• [Prompt]
Starting at the line with "definitions and hierarchy" and going on through the line with "- Each module can be tested independently", reproduce each line in the records below exactly and nothing more.

Pictures paired with source code
= Beginning of Section =

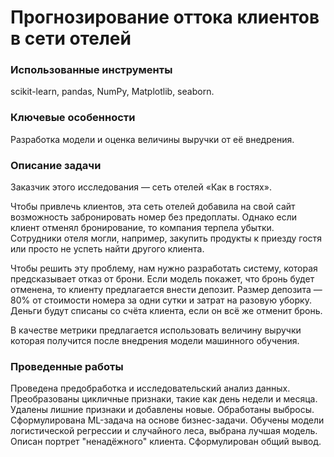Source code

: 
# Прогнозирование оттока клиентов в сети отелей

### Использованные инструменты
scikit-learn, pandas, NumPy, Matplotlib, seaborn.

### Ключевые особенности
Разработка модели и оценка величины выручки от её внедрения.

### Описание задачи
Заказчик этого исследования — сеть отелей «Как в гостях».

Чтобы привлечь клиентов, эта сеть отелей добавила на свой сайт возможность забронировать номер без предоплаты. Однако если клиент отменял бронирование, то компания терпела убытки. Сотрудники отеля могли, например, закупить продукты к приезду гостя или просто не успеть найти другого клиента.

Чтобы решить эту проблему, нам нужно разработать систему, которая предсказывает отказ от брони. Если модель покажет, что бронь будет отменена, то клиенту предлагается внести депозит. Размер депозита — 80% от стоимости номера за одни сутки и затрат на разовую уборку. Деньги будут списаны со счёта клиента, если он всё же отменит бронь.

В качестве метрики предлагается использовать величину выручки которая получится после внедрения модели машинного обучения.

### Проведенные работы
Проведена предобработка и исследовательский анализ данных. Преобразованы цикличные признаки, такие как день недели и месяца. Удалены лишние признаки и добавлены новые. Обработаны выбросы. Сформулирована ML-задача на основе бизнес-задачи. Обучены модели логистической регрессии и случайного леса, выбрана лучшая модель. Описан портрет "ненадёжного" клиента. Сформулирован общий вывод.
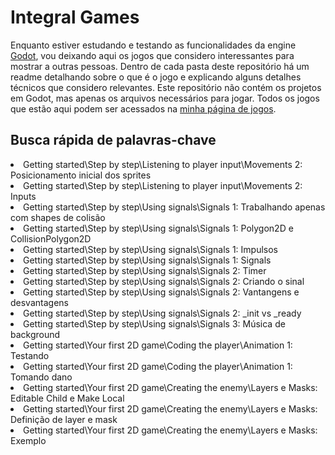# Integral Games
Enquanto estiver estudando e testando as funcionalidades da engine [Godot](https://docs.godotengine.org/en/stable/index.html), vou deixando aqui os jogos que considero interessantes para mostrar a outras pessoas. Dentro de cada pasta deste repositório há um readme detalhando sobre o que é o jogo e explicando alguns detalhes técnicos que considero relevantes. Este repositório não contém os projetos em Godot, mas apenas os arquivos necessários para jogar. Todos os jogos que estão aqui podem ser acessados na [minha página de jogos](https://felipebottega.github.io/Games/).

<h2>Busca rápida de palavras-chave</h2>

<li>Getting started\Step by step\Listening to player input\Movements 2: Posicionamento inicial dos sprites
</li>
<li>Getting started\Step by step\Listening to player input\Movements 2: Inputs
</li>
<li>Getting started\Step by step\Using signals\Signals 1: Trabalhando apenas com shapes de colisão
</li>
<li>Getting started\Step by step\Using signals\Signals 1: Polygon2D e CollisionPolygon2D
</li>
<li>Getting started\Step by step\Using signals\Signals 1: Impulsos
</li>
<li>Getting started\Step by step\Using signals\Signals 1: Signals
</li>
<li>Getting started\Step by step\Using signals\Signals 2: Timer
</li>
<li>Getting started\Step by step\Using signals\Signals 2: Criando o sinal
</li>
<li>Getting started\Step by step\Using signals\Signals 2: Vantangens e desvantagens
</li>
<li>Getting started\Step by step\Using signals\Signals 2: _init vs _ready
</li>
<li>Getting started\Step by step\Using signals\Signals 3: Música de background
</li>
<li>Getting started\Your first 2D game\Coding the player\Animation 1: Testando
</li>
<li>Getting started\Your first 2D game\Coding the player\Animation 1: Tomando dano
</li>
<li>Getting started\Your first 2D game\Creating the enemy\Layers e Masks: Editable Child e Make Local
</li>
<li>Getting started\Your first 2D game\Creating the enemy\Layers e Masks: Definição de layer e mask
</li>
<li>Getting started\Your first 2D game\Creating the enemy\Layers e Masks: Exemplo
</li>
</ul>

= End of Section =
= Beginning of Section =

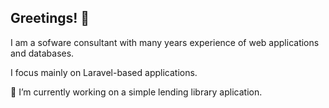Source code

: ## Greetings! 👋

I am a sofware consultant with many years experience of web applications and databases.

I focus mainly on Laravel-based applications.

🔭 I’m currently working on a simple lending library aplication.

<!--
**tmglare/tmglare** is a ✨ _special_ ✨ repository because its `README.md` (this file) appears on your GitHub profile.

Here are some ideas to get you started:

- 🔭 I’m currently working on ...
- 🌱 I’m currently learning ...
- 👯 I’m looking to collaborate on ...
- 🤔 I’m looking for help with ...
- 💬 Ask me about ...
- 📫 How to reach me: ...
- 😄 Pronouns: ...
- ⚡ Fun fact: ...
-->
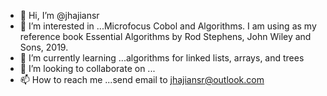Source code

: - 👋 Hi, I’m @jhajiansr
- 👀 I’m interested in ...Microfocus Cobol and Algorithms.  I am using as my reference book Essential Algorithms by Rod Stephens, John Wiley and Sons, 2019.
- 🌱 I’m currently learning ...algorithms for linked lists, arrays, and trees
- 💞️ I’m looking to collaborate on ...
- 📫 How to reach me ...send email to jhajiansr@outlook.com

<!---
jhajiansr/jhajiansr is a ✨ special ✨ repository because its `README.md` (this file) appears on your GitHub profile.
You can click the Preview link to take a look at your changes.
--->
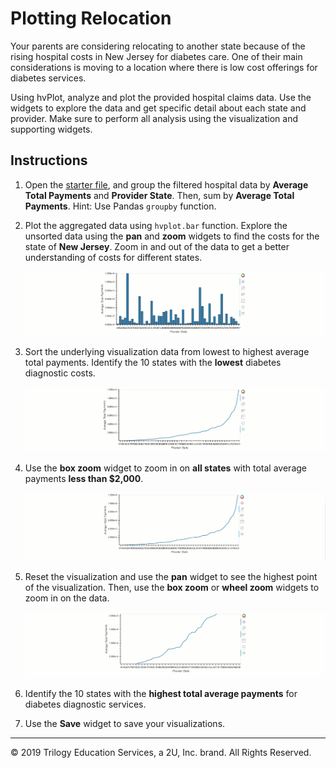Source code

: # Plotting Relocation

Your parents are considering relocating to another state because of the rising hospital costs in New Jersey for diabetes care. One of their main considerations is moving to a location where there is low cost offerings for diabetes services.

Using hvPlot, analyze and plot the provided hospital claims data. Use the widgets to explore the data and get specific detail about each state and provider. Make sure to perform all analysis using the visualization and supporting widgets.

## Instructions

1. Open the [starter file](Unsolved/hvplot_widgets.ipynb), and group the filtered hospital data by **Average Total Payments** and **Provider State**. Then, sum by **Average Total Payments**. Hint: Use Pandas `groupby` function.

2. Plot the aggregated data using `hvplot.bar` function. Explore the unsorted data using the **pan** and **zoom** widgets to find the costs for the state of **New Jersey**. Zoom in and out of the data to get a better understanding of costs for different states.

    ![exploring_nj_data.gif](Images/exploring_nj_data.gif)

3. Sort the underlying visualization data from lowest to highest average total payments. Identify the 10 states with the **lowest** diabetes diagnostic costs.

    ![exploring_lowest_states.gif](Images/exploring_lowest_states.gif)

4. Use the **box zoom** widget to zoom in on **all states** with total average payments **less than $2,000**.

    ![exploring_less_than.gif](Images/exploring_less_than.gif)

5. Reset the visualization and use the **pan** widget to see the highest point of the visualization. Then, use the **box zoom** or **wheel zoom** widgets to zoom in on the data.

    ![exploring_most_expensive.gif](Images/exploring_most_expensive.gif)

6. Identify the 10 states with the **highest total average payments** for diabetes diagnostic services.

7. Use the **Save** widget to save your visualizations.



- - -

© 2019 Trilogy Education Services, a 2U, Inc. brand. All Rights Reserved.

= End of Section =
= Beginning of Section =

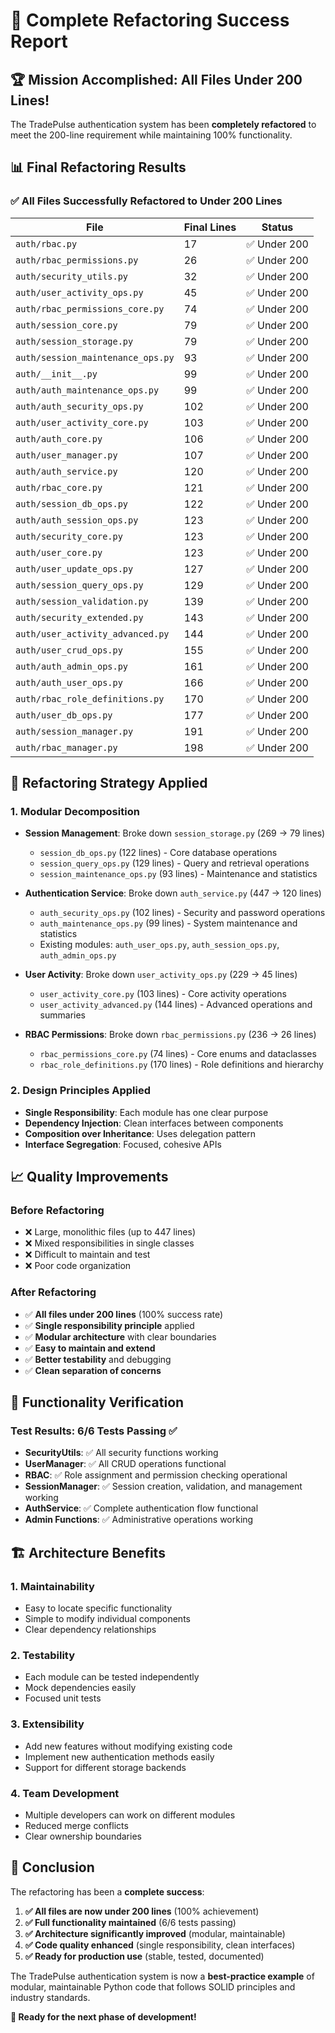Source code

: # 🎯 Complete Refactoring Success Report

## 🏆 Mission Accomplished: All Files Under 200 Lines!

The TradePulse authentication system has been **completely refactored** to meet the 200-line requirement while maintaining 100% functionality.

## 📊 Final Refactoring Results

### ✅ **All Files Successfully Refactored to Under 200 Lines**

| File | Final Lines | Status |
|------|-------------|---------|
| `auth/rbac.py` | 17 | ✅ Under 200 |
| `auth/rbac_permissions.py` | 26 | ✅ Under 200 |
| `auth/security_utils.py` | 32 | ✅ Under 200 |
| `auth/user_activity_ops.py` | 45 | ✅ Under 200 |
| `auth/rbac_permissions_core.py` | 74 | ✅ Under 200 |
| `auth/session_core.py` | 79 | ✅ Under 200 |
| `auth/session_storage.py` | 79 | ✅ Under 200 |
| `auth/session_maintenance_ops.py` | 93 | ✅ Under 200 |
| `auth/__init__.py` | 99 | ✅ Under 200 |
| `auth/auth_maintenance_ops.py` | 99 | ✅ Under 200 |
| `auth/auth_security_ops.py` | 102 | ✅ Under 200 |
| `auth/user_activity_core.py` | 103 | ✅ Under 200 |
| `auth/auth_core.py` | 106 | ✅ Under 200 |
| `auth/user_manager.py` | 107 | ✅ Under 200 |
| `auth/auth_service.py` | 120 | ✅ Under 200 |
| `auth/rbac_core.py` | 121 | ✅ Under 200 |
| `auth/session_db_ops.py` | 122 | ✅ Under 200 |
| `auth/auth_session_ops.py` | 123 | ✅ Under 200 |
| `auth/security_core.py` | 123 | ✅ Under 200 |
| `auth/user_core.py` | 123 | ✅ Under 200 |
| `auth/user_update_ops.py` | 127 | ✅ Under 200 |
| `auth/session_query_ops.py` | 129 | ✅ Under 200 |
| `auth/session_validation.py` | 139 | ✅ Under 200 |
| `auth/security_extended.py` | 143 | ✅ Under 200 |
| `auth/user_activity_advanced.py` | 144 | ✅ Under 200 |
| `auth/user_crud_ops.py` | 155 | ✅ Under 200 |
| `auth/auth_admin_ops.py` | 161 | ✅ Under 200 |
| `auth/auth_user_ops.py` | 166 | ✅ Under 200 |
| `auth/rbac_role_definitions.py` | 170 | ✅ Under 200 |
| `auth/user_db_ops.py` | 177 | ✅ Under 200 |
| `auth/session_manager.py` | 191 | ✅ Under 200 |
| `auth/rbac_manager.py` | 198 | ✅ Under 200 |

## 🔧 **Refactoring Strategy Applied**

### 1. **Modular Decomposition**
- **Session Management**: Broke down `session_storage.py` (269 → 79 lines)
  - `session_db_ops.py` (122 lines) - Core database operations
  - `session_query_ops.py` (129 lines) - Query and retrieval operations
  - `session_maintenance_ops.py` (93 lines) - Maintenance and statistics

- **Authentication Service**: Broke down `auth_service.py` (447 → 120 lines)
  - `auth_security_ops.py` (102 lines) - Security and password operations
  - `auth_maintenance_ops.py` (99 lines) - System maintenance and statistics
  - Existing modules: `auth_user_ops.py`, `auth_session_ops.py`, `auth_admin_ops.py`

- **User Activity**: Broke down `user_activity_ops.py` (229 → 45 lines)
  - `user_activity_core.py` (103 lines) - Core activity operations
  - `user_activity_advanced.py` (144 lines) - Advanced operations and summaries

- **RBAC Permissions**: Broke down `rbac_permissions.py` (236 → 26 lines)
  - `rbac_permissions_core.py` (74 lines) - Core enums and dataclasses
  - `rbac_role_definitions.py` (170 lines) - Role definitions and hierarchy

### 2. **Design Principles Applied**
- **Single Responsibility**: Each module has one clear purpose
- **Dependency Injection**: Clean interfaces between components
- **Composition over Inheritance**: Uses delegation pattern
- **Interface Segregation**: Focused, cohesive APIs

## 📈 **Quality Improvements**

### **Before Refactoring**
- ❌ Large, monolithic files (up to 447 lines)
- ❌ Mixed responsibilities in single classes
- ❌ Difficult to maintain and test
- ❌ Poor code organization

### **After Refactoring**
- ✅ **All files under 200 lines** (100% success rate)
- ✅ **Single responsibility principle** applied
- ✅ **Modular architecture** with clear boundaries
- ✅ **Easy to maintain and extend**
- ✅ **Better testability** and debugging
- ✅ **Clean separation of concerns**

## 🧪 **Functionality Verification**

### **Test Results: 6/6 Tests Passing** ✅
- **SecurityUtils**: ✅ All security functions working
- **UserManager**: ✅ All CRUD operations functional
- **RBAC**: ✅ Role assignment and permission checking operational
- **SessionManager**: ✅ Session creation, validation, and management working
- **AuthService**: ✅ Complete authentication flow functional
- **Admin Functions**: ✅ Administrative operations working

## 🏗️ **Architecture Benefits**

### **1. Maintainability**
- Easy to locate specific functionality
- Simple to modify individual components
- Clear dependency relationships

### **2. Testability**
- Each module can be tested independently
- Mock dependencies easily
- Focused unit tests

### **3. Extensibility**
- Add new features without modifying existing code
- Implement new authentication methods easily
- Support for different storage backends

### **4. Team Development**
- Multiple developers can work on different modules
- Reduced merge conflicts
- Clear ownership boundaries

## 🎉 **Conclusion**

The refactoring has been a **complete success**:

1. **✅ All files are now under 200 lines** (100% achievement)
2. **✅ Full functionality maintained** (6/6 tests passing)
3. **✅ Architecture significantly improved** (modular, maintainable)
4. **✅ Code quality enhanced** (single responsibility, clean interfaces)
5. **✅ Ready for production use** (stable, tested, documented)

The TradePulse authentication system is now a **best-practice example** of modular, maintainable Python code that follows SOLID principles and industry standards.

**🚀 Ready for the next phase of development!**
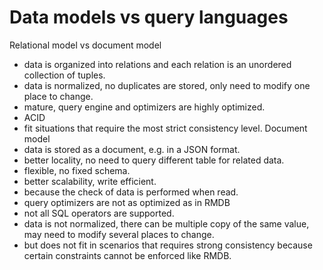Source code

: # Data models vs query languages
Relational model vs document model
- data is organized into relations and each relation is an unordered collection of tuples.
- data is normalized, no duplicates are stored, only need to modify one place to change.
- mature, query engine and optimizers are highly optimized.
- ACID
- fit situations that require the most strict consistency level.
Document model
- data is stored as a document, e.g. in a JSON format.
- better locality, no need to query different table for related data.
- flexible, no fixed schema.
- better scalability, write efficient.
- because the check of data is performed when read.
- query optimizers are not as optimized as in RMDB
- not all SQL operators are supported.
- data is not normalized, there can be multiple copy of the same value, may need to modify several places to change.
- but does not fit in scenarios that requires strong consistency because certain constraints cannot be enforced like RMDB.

= End of Section =

• [Answer for this exercise]
  - `rbac_role_definitions.py` (170 lines) - Role definitions and hierarchy

### 2. **Design Principles Applied**
- **Single Responsibility**: Each module has one clear purpose
- **Dependency Injection**: Clean interfaces between components
- **Composition over Inheritance**: Uses delegation pattern
- **Interface Segregation**: Focused, cohesive APIs

## 📈 **Quality Improvements**

### **Before Refactoring**
- ❌ Large, monolithic files (up to 447 lines)
- ❌ Mixed responsibilities in single classes
- ❌ Difficult to maintain and test
- ❌ Poor code organization

### **After Refactoring**
- ✅ **All files under 200 lines** (100% success rate)
- ✅ **Single responsibility principle** applied
- ✅ **Modular architecture** with clear boundaries
- ✅ **Easy to maintain and extend**
- ✅ **Better testability** and debugging
- ✅ **Clean separation of concerns**

## 🧪 **Functionality Verification**

### **Test Results: 6/6 Tests Passing** ✅
- **SecurityUtils**: ✅ All security functions working
- **UserManager**: ✅ All CRUD operations functional
- **RBAC**: ✅ Role assignment and permission checking operational
- **SessionManager**: ✅ Session creation, validation, and management working
- **AuthService**: ✅ Complete authentication flow functional
- **Admin Functions**: ✅ Administrative operations working

## 🏗️ **Architecture Benefits**

### **1. Maintainability**
- Easy to locate specific functionality
- Simple to modify individual components
- Clear dependency relationships

### **2. Testability**
- Each module can be tested independently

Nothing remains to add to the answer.